Ever since I can remember, the word “diet” was a frequently used four letter word in my household.  My mom was always on a diet (i.e. diets don’t work).  Eating fat was a sin, refined carbs were O.K., and “strawberry milk” was considered healthy .

I don’t even want to look at the ingredients…granted, it was the 1980s/early 1990s when I think people were a little more “confused.” Basically what I am trying to say is that my passion for health and nutrition did not stem from childhood, but rather the absence of nutrition in my childhood.  After finally going off to college, and out from under my mother’s influence, I was able to make my own dietary choices.  Like I have said before, it has been a long road, but I have since come to terms with the best way to eat (for me): real food.

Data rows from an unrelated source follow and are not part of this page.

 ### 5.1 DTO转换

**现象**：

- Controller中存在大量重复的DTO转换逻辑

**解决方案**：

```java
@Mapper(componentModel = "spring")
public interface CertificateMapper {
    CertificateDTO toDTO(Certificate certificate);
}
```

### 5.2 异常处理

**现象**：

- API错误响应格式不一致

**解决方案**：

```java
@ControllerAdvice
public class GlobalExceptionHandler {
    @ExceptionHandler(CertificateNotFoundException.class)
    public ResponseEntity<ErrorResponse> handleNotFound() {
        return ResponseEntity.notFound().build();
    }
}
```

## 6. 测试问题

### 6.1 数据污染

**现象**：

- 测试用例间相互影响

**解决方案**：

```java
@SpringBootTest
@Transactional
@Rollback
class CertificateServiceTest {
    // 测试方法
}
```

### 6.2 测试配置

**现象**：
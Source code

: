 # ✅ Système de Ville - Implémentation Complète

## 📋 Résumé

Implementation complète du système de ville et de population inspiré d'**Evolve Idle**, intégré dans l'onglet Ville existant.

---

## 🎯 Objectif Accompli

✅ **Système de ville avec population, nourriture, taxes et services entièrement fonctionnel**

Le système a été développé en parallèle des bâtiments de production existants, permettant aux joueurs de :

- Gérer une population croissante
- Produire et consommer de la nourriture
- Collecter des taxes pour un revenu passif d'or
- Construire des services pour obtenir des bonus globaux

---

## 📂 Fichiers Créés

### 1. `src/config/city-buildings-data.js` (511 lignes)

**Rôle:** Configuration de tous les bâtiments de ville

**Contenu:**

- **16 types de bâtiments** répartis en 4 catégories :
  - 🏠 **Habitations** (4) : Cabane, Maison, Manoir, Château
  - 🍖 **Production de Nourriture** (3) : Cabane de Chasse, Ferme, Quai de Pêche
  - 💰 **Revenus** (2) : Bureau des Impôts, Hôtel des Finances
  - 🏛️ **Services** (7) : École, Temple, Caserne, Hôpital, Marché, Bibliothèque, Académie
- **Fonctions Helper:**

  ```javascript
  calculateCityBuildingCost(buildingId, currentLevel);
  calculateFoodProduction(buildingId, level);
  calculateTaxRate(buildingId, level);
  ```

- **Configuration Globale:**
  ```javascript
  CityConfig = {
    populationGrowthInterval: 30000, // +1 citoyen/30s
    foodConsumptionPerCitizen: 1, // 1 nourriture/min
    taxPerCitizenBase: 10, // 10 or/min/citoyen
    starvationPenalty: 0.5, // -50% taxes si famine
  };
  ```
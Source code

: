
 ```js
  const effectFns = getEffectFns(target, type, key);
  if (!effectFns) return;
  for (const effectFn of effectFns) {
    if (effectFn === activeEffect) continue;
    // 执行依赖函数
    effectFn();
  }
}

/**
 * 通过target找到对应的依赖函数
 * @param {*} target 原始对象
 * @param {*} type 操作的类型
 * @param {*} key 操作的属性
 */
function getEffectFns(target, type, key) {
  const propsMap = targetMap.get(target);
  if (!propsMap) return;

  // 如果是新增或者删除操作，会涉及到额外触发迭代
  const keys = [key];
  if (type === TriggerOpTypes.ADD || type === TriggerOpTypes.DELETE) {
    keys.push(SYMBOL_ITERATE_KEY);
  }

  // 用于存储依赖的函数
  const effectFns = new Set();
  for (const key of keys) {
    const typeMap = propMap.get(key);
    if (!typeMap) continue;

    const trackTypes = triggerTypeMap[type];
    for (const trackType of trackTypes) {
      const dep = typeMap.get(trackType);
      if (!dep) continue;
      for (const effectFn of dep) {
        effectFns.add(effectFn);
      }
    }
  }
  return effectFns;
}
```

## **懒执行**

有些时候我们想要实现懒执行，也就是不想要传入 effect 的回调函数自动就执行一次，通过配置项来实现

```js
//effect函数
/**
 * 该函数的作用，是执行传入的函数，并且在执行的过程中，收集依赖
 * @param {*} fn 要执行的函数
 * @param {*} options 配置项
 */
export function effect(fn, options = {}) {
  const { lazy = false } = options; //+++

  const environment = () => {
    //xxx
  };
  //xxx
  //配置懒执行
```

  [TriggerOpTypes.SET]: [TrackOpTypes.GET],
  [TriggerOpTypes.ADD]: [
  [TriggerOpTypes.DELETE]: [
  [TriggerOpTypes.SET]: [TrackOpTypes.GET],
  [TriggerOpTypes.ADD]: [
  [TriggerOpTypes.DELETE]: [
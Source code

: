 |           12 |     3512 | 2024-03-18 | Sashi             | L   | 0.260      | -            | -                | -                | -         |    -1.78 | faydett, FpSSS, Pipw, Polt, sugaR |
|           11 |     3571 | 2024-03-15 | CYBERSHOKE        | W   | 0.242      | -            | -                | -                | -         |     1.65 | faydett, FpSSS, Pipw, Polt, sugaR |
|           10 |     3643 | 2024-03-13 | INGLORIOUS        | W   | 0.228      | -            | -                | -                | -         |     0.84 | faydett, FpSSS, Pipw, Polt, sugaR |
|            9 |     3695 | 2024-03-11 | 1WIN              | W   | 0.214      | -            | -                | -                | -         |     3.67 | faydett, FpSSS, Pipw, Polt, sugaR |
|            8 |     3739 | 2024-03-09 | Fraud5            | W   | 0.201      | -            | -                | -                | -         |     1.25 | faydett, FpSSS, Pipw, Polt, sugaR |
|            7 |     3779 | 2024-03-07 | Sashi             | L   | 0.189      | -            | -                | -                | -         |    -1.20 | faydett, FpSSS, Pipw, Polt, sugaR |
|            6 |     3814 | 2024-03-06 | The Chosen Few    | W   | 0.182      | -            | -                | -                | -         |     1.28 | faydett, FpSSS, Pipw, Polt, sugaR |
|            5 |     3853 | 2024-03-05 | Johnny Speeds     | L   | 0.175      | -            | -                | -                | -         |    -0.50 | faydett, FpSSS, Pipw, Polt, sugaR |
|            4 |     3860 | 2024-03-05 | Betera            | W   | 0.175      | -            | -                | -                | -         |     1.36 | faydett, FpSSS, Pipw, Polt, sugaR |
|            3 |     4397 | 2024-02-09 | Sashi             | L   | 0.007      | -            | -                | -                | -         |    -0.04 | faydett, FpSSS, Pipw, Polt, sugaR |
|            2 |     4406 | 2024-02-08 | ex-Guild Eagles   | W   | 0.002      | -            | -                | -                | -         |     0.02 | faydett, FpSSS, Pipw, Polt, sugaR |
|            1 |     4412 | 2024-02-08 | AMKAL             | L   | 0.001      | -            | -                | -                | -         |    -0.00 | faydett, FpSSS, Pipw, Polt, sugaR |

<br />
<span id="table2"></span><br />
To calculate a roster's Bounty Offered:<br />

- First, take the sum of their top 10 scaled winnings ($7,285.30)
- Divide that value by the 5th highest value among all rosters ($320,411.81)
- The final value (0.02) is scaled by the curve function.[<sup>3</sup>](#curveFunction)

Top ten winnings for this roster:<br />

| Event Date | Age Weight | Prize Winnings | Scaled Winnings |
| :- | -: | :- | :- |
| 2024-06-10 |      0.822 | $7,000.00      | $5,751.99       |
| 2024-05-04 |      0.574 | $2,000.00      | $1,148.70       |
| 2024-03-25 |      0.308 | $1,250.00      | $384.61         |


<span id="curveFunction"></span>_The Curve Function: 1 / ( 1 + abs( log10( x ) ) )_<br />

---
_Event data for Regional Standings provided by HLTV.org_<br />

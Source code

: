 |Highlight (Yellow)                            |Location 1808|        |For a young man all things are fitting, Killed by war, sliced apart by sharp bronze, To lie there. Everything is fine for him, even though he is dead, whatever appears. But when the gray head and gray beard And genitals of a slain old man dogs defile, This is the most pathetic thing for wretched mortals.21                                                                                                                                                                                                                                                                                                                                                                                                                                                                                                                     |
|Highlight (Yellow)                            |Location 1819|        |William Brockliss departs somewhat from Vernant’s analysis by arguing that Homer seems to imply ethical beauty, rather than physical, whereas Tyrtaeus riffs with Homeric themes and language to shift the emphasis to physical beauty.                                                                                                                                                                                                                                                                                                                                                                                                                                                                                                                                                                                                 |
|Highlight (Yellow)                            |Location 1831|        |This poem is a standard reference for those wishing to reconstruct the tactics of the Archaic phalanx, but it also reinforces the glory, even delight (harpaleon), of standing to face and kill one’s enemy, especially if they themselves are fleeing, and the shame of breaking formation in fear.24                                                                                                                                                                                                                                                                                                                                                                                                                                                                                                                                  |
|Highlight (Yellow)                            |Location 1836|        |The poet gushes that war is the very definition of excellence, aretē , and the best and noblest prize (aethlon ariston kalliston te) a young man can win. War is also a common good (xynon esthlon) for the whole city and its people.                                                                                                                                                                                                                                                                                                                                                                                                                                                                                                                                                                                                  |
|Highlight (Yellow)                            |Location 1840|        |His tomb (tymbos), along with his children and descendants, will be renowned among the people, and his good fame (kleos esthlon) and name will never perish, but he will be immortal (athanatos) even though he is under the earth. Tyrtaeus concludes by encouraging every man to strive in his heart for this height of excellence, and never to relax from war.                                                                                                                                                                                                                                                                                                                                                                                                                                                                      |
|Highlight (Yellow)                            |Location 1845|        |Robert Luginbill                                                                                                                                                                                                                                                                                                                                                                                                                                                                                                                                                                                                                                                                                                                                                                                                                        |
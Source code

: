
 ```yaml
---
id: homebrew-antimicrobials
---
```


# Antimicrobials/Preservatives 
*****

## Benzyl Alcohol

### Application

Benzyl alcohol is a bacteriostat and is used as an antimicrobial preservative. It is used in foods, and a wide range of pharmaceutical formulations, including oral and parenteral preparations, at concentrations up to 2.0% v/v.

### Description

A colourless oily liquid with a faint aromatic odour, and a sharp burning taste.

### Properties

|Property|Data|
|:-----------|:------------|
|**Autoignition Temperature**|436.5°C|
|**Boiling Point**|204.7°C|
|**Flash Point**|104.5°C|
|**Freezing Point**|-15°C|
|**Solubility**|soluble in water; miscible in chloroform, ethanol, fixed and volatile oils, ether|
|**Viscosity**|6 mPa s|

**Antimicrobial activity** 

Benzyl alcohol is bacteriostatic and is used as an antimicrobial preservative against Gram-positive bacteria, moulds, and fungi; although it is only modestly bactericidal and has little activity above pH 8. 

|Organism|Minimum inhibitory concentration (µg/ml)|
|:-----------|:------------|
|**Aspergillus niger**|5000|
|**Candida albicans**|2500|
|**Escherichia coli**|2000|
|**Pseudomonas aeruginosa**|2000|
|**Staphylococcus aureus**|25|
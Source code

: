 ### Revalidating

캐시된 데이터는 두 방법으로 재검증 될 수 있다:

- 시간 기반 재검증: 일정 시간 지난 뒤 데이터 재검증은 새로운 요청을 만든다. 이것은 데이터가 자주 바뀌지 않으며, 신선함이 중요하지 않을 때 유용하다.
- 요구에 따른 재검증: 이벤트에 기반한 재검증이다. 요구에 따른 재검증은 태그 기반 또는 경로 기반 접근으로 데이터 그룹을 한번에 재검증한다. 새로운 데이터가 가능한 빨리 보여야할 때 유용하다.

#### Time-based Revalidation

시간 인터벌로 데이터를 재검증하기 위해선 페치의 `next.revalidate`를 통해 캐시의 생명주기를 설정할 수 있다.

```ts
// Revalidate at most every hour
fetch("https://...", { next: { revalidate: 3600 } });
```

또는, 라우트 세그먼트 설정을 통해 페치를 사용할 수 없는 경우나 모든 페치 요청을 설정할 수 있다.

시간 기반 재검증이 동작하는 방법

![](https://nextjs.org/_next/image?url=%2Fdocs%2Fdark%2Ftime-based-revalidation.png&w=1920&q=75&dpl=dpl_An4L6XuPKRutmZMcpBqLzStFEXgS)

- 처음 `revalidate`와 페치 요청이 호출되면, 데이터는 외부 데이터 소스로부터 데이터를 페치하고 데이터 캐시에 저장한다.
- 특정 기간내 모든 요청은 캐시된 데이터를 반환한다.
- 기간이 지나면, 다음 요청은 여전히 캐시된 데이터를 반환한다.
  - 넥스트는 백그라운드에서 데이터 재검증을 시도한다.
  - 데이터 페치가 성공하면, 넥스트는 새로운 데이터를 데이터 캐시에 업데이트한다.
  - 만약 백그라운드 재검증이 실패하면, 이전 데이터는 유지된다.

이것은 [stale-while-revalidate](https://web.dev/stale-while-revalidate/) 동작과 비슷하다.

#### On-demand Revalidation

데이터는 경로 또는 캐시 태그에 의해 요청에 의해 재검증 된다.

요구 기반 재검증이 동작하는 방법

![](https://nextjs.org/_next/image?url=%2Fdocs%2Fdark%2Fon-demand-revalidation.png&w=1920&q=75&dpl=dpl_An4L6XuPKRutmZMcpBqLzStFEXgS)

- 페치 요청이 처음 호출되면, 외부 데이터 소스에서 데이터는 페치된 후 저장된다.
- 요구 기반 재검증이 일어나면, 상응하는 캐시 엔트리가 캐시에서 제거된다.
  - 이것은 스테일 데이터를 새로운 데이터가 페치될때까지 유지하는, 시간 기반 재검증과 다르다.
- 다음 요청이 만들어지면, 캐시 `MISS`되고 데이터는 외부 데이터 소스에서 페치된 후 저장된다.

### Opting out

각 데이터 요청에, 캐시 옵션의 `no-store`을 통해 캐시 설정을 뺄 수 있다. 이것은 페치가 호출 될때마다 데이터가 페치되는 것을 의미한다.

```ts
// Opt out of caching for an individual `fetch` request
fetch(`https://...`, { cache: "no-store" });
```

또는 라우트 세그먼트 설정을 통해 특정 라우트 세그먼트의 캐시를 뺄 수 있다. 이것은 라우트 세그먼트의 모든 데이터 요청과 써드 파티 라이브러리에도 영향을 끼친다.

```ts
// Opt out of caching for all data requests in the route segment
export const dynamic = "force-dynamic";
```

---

I was approached by a co-worker today in the early morning.  He was holding up the latest issue of Newsweek:

Curious about my opinion on the cover article, he asked me to read it as he thought it took on a forward-thinking stance about how Americans should eat (this particular co-worker has come to me for nutrition advice more than once-I think it is because I often eat salads for lunch?).  So read it I did.  In short, the author asks some major FAQs:

  • Are all calories created equal?
  • Is weight loss as simple as “calories in-calories out?”
  • Can you even eat too much of the good stuff, and if so, what should we eat?
He goes on to conclude that it is the type of calories, not the number of calories themselves, that result in weight gain (e.g. refined sugars and white carbs and their effect on insulin and more scientific factoids that I don’t feel apt to discuss since I am not a nutritionist).  So having believed this to be true for some time now (but glad nonetheless my co-worker was doing some research), it was still good to get affirmation, especially considering it is the way I have structured my eating in recent years.  I will also tell you that I don’t like to count calories.  I used to.  Everyday.  It made me crazy.  Ironically, I feel like when I do, I even gain weight because I am so overly focused on what I consume, coupled with the fact that I probably miscalculate, that it backfires.  This is why I try to eat real as often as I can.  I will still eat potato chips, yes, but that is not what my body has come to crave.  I would rather eat an apple anyway.
On to today!
Workout
Dragged myself out of bed because I knew I had some after-work activities to tend to and I wanted to get some cardio in:
  • 30 minute treadmill session (10 min jog; 10 min walk/sprint intervals; 10 min hills)
  • 15 minutes stationary bike
  • 5 minutes of stretching

Breakfast was Overnight Oats once again.  Told ya.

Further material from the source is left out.